Task to carry out:
Word for word, reproduce the listing that follows, excluding any pictures it contains.

Provided data:

# # #

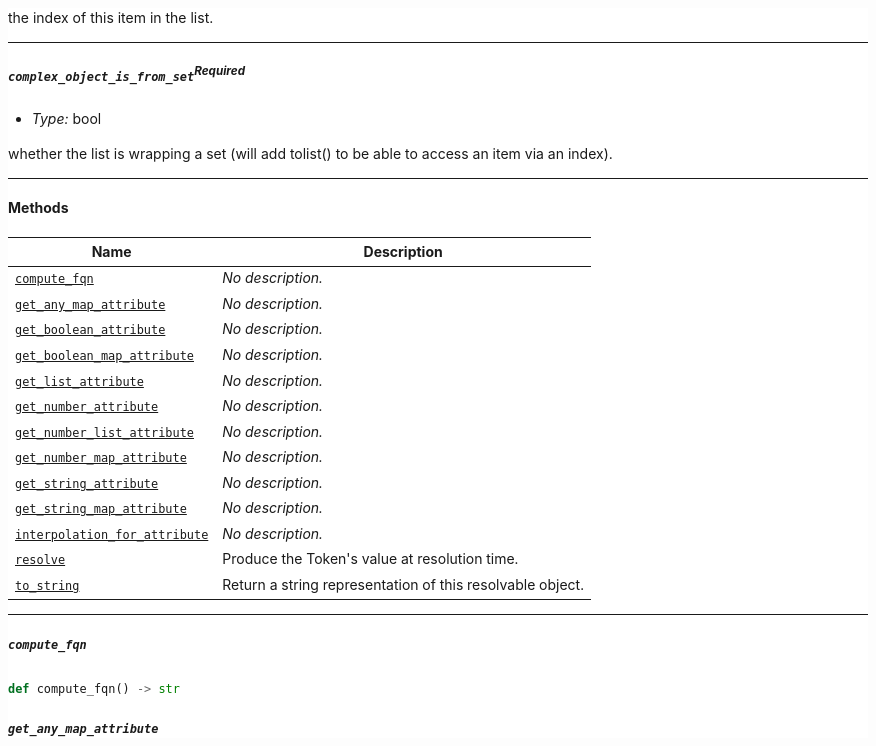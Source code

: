 the index of this item in the list.

---

##### `complex_object_is_from_set`<sup>Required</sup> <a name="complex_object_is_from_set" id="@cdktf/provider-cloudflare.dataCloudflareApiShieldSchemas.DataCloudflareApiShieldSchemasResultOutputReference.Initializer.parameter.complexObjectIsFromSet"></a>

- *Type:* bool

whether the list is wrapping a set (will add tolist() to be able to access an item via an index).

---

#### Methods <a name="Methods" id="Methods"></a>

| **Name** | **Description** |
| --- | --- |
| <code><a href="#@cdktf/provider-cloudflare.dataCloudflareApiShieldSchemas.DataCloudflareApiShieldSchemasResultOutputReference.computeFqn">compute_fqn</a></code> | *No description.* |
| <code><a href="#@cdktf/provider-cloudflare.dataCloudflareApiShieldSchemas.DataCloudflareApiShieldSchemasResultOutputReference.getAnyMapAttribute">get_any_map_attribute</a></code> | *No description.* |
| <code><a href="#@cdktf/provider-cloudflare.dataCloudflareApiShieldSchemas.DataCloudflareApiShieldSchemasResultOutputReference.getBooleanAttribute">get_boolean_attribute</a></code> | *No description.* |
| <code><a href="#@cdktf/provider-cloudflare.dataCloudflareApiShieldSchemas.DataCloudflareApiShieldSchemasResultOutputReference.getBooleanMapAttribute">get_boolean_map_attribute</a></code> | *No description.* |
| <code><a href="#@cdktf/provider-cloudflare.dataCloudflareApiShieldSchemas.DataCloudflareApiShieldSchemasResultOutputReference.getListAttribute">get_list_attribute</a></code> | *No description.* |
| <code><a href="#@cdktf/provider-cloudflare.dataCloudflareApiShieldSchemas.DataCloudflareApiShieldSchemasResultOutputReference.getNumberAttribute">get_number_attribute</a></code> | *No description.* |
| <code><a href="#@cdktf/provider-cloudflare.dataCloudflareApiShieldSchemas.DataCloudflareApiShieldSchemasResultOutputReference.getNumberListAttribute">get_number_list_attribute</a></code> | *No description.* |
| <code><a href="#@cdktf/provider-cloudflare.dataCloudflareApiShieldSchemas.DataCloudflareApiShieldSchemasResultOutputReference.getNumberMapAttribute">get_number_map_attribute</a></code> | *No description.* |
| <code><a href="#@cdktf/provider-cloudflare.dataCloudflareApiShieldSchemas.DataCloudflareApiShieldSchemasResultOutputReference.getStringAttribute">get_string_attribute</a></code> | *No description.* |
| <code><a href="#@cdktf/provider-cloudflare.dataCloudflareApiShieldSchemas.DataCloudflareApiShieldSchemasResultOutputReference.getStringMapAttribute">get_string_map_attribute</a></code> | *No description.* |
| <code><a href="#@cdktf/provider-cloudflare.dataCloudflareApiShieldSchemas.DataCloudflareApiShieldSchemasResultOutputReference.interpolationForAttribute">interpolation_for_attribute</a></code> | *No description.* |
| <code><a href="#@cdktf/provider-cloudflare.dataCloudflareApiShieldSchemas.DataCloudflareApiShieldSchemasResultOutputReference.resolve">resolve</a></code> | Produce the Token's value at resolution time. |
| <code><a href="#@cdktf/provider-cloudflare.dataCloudflareApiShieldSchemas.DataCloudflareApiShieldSchemasResultOutputReference.toString">to_string</a></code> | Return a string representation of this resolvable object. |

---

##### `compute_fqn` <a name="compute_fqn" id="@cdktf/provider-cloudflare.dataCloudflareApiShieldSchemas.DataCloudflareApiShieldSchemasResultOutputReference.computeFqn"></a>

```python
def compute_fqn() -> str
```

##### `get_any_map_attribute` <a name="get_any_map_attribute" id="@cdktf/provider-cloudflare.dataCloudflareApiShieldSchemas.DataCloudflareApiShieldSchemasResultOutputReference.getAnyMapAttribute"></a>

# # #

Solution below:
Source code

: the index of this item in the list.

---

##### `complex_object_is_from_set`<sup>Required</sup> <a name="complex_object_is_from_set" id="@cdktf/provider-cloudflare.dataCloudflareApiShieldSchemas.DataCloudflareApiShieldSchemasResultOutputReference.Initializer.parameter.complexObjectIsFromSet"></a>

- *Type:* bool

whether the list is wrapping a set (will add tolist() to be able to access an item via an index).

---

#### Methods <a name="Methods" id="Methods"></a>

| **Name** | **Description** |
| --- | --- |
| <code><a href="#@cdktf/provider-cloudflare.dataCloudflareApiShieldSchemas.DataCloudflareApiShieldSchemasResultOutputReference.computeFqn">compute_fqn</a></code> | *No description.* |
| <code><a href="#@cdktf/provider-cloudflare.dataCloudflareApiShieldSchemas.DataCloudflareApiShieldSchemasResultOutputReference.getAnyMapAttribute">get_any_map_attribute</a></code> | *No description.* |
| <code><a href="#@cdktf/provider-cloudflare.dataCloudflareApiShieldSchemas.DataCloudflareApiShieldSchemasResultOutputReference.getBooleanAttribute">get_boolean_attribute</a></code> | *No description.* |
| <code><a href="#@cdktf/provider-cloudflare.dataCloudflareApiShieldSchemas.DataCloudflareApiShieldSchemasResultOutputReference.getBooleanMapAttribute">get_boolean_map_attribute</a></code> | *No description.* |
| <code><a href="#@cdktf/provider-cloudflare.dataCloudflareApiShieldSchemas.DataCloudflareApiShieldSchemasResultOutputReference.getListAttribute">get_list_attribute</a></code> | *No description.* |
| <code><a href="#@cdktf/provider-cloudflare.dataCloudflareApiShieldSchemas.DataCloudflareApiShieldSchemasResultOutputReference.getNumberAttribute">get_number_attribute</a></code> | *No description.* |
| <code><a href="#@cdktf/provider-cloudflare.dataCloudflareApiShieldSchemas.DataCloudflareApiShieldSchemasResultOutputReference.getNumberListAttribute">get_number_list_attribute</a></code> | *No description.* |
| <code><a href="#@cdktf/provider-cloudflare.dataCloudflareApiShieldSchemas.DataCloudflareApiShieldSchemasResultOutputReference.getNumberMapAttribute">get_number_map_attribute</a></code> | *No description.* |
| <code><a href="#@cdktf/provider-cloudflare.dataCloudflareApiShieldSchemas.DataCloudflareApiShieldSchemasResultOutputReference.getStringAttribute">get_string_attribute</a></code> | *No description.* |
| <code><a href="#@cdktf/provider-cloudflare.dataCloudflareApiShieldSchemas.DataCloudflareApiShieldSchemasResultOutputReference.getStringMapAttribute">get_string_map_attribute</a></code> | *No description.* |
| <code><a href="#@cdktf/provider-cloudflare.dataCloudflareApiShieldSchemas.DataCloudflareApiShieldSchemasResultOutputReference.interpolationForAttribute">interpolation_for_attribute</a></code> | *No description.* |
| <code><a href="#@cdktf/provider-cloudflare.dataCloudflareApiShieldSchemas.DataCloudflareApiShieldSchemasResultOutputReference.resolve">resolve</a></code> | Produce the Token's value at resolution time. |
| <code><a href="#@cdktf/provider-cloudflare.dataCloudflareApiShieldSchemas.DataCloudflareApiShieldSchemasResultOutputReference.toString">to_string</a></code> | Return a string representation of this resolvable object. |

---

##### `compute_fqn` <a name="compute_fqn" id="@cdktf/provider-cloudflare.dataCloudflareApiShieldSchemas.DataCloudflareApiShieldSchemasResultOutputReference.computeFqn"></a>

```python
def compute_fqn() -> str
```

##### `get_any_map_attribute` <a name="get_any_map_attribute" id="@cdktf/provider-cloudflare.dataCloudflareApiShieldSchemas.DataCloudflareApiShieldSchemasResultOutputReference.getAnyMapAttribute"></a>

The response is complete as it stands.